How Susan Sarandon Changed The Direction Of Thelma & Louise
As people very well know by now, "Thelma & Louise," the 1991 film directed by Ridley Scott, chronicles the few days that best friends Thelma Dickinson (Geena Davis) and Louise Sawyer (Susan Sarandon) spend on the run after Louise shoots and kills a man named Harlan (Timothy Carhart) who was attempting to rape Thelma. Distraught over what happened and scared to go to jail, they go to great lengths to escape. In the end, the police catch up with them and they ultimately decide to "keep going" and drive their car off a cliff.
It's one of the most famous films of all time, with one of the most memorable endings. But, as it turns out, the film as a whole was almost quite different — until Sarandon stepped in and requested some changes. In a March 2016 conversation with George Saunders for Interview Magazine, Sarandon revealed that, in the original script, Thelma and Louise jump up and down in celebration after Louise shoots Harlan. Sarandon continued, "When I got the script for 'Thelma & Louise' [and] met with the director, Ridley Scott, I said, 'I don't want to do a revenge film ... What would be interesting to me is that there is a price."
Sarandon suggested they shorten the time spent on the run to better fit their motivations
In the Interview piece, Susan Sarandon further explained why she didn't think that killing Harlan should be something that the two best friends are happy about. Namely, it needed to reflect that Louise's past experience of being raped took over her actions at the moment. "She understands when she kills that guy, and she kills him not as an execution, in my interpretation, but just trying to shut him up, and her rape from the past takes over," Sarandon said. "Then she's on the rest of this journey knowing that she's going to have to pay." Further, Sarandon wasn't interested in Louise being redeemed in the end.
A major detail that Sarandon helped alter was how long Thelma and Louise are on the run. She implied that the original script took place over about a month, but that a month seemed too long for the ending to make sense. The actress said, "[I said, 'Let's] have her not get much sleep, where going off the cliff seems like a good idea.

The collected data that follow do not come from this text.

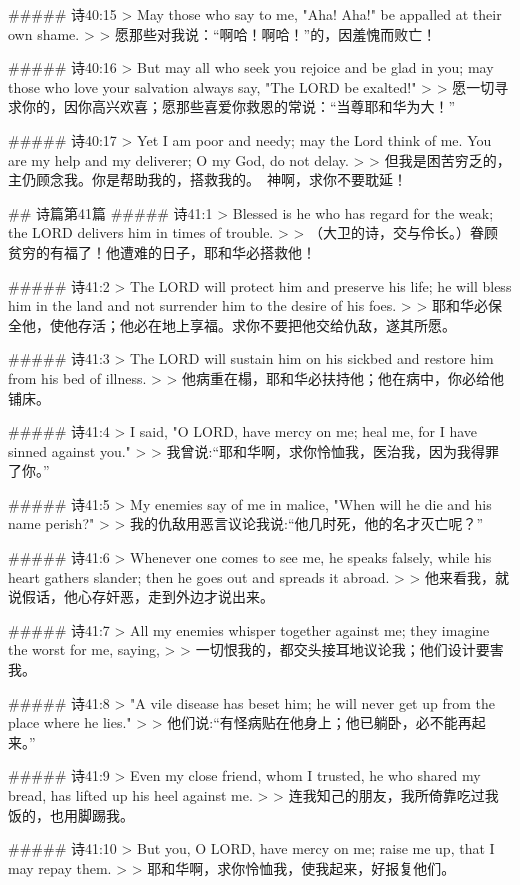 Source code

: ##### 诗40:15
> May those who say to me, "Aha! Aha!" be appalled at their own shame.
>
> 愿那些对我说：“啊哈！啊哈！”的，因羞愧而败亡！


##### 诗40:16
> But may all who seek you rejoice and be glad in you; may those who love your salvation always say, "The LORD be exalted!"
>
> 愿一切寻求你的，因你高兴欢喜；愿那些喜爱你救恩的常说：“当尊耶和华为大！”


##### 诗40:17
> Yet I am poor and needy; may the Lord think of me. You are my help and my deliverer; O my God, do not delay.
>
> 但我是困苦穷乏的，主仍顾念我。你是帮助我的，搭救我的。　神啊，求你不要耽延！


## 诗篇第41篇
##### 诗41:1
> Blessed is he who has regard for the weak; the LORD delivers him in times of trouble.
>
> （大卫的诗，交与伶长。）眷顾贫穷的有福了！他遭难的日子，耶和华必搭救他！


##### 诗41:2
> The LORD will protect him and preserve his life; he will bless him in the land and not surrender him to the desire of his foes.
>
> 耶和华必保全他，使他存活；他必在地上享福。求你不要把他交给仇敌，遂其所愿。


##### 诗41:3
> The LORD will sustain him on his sickbed and restore him from his bed of illness.
>
> 他病重在榻，耶和华必扶持他；他在病中，你必给他铺床。


##### 诗41:4
> I said, "O LORD, have mercy on me; heal me, for I have sinned against you."
>
> 我曾说:“耶和华啊，求你怜恤我，医治我，因为我得罪了你。”


##### 诗41:5
> My enemies say of me in malice, "When will he die and his name perish?"
>
> 我的仇敌用恶言议论我说:“他几时死，他的名才灭亡呢？”


##### 诗41:6
> Whenever one comes to see me, he speaks falsely, while his heart gathers slander; then he goes out and spreads it abroad.
>
> 他来看我，就说假话，他心存奸恶，走到外边才说出来。


##### 诗41:7
> All my enemies whisper together against me; they imagine the worst for me, saying,
>
> 一切恨我的，都交头接耳地议论我；他们设计要害我。


##### 诗41:8
> "A vile disease has beset him; he will never get up from the place where he lies."
>
> 他们说:“有怪病贴在他身上；他已躺卧，必不能再起来。”


##### 诗41:9
> Even my close friend, whom I trusted, he who shared my bread, has lifted up his heel against me.
>
> 连我知己的朋友，我所倚靠吃过我饭的，也用脚踢我。


##### 诗41:10
> But you, O LORD, have mercy on me; raise me up, that I may repay them.
>
> 耶和华啊，求你怜恤我，使我起来，好报复他们。


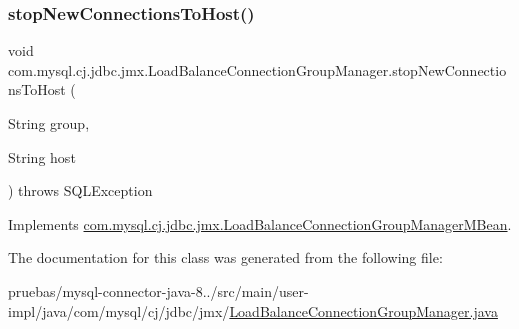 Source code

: \mbox{\label{classcom_1_1mysql_1_1cj_1_1jdbc_1_1jmx_1_1_load_balance_connection_group_manager_aded5d0e2efbd9f4a39e3347da772412a}} 
\subsubsection{\texorpdfstring{stop\+New\+Connections\+To\+Host()}{stopNewConnectionsToHost()}}
{\footnotesize\ttfamily void com.\+mysql.\+cj.\+jdbc.\+jmx.\+Load\+Balance\+Connection\+Group\+Manager.\+stop\+New\+Connections\+To\+Host (\begin{DoxyParamCaption}\item[{String}]{group,  }\item[{String}]{host }\end{DoxyParamCaption}) throws S\+Q\+L\+Exception}



Implements \mbox{\hyperlink{interfacecom_1_1mysql_1_1cj_1_1jdbc_1_1jmx_1_1_load_balance_connection_group_manager_m_bean_a8f15db86412fbd3a8e43da0e1bc78fd6}{com.\+mysql.\+cj.\+jdbc.\+jmx.\+Load\+Balance\+Connection\+Group\+Manager\+M\+Bean}}.



The documentation for this class was generated from the following file\+:\begin{DoxyCompactItemize}
\item 
pruebas/mysql-\/connector-\/java-\/8../src/main/user-\/impl/java/com/mysql/cj/jdbc/jmx/\mbox{\hyperlink{_load_balance_connection_group_manager_8java}{Load\+Balance\+Connection\+Group\+Manager.\+java}}\end{DoxyCompactItemize}
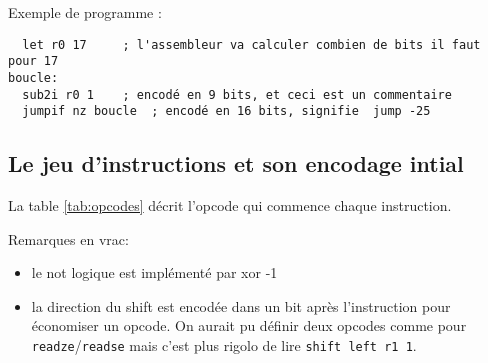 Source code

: \documentclass[architecture]{compas2018}
\begin{document}
Exemple de programme :
\begin{verbatim}
  let r0 17     ; l'assembleur va calculer combien de bits il faut pour 17
boucle:	
  sub2i r0 1    ; encodé en 9 bits, et ceci est un commentaire
  jumpif nz boucle  ; encodé en 16 bits, signifie  jump -25 
\end{verbatim}

\subsection{Le jeu d'instructions et son encodage intial}



La table \ref{tab:opcodes} décrit l'opcode qui commence chaque instruction.

Remarques en vrac: 
\begin{itemize}
\item le not logique est implémenté par xor -1
\item la direction du shift est encodée dans un bit après l'instruction pour économiser un opcode. On aurait pu définir deux opcodes comme pour \texttt{readze}/\texttt{readse} mais c'est plus rigolo de lire \texttt{shift left r1 1}.
\end{itemize}
\end{document}
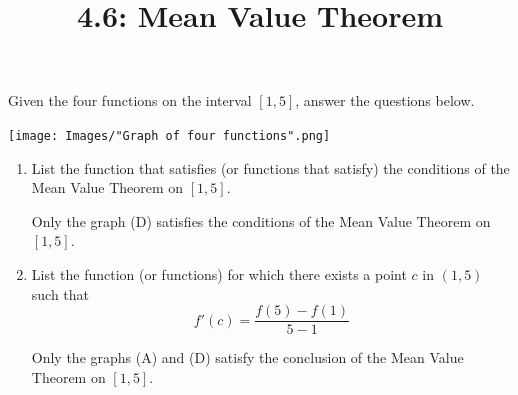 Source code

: \documentclass[nooutcomes]{ximera}
\title{4.6: Mean Value Theorem}
\begin{document}
\begin{abstract}		\end{abstract}
\maketitle

\begin{problem}

  Given the four functions on the interval $[1, 5]$, answer the questions below.
  \begin{image}
    \texttt{[image: Images/"Graph of four functions".png]}
  \end{image}
  \begin{enumerate}
    \item
      List the function that satisfies (or functions that satisfy) the conditions of the Mean Value Theorem on $[1, 5]$.
      \begin{freeResponse}
        Only the graph (D) satisfies the conditions of the Mean Value Theorem on $[1,5]$.
      \end{freeResponse}
    \item
      List the function (or functions) for which there exists a point $c$ in $(1, 5)$ such that 
      \[
        f'(c) = \frac{f(5) - f(1)}{5 - 1}
      \]
      \begin{freeResponse}
        Only the graphs (A) and (D) satisfy the conclusion of the Mean Value Theorem on $[1, 5]$.
      \end{freeResponse}
  \end{enumerate}
\end{problem}
\end{document}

It can't be as long as a month, because then you have time to think about it.'"
Finally, Sarandon noted that she switched up some of the lines to reflect the motivation that she thought Louise had. "I think what's really motivating her, what's pushing her, is not revenge, but it's trying to understand why men would think women would want this kind of behavior ... That was the through-line that I took instead of revenge. Because I think that's what made it different, instead of a shoot-'em-up cowboy film. It just didn't interest me the other way," she explained.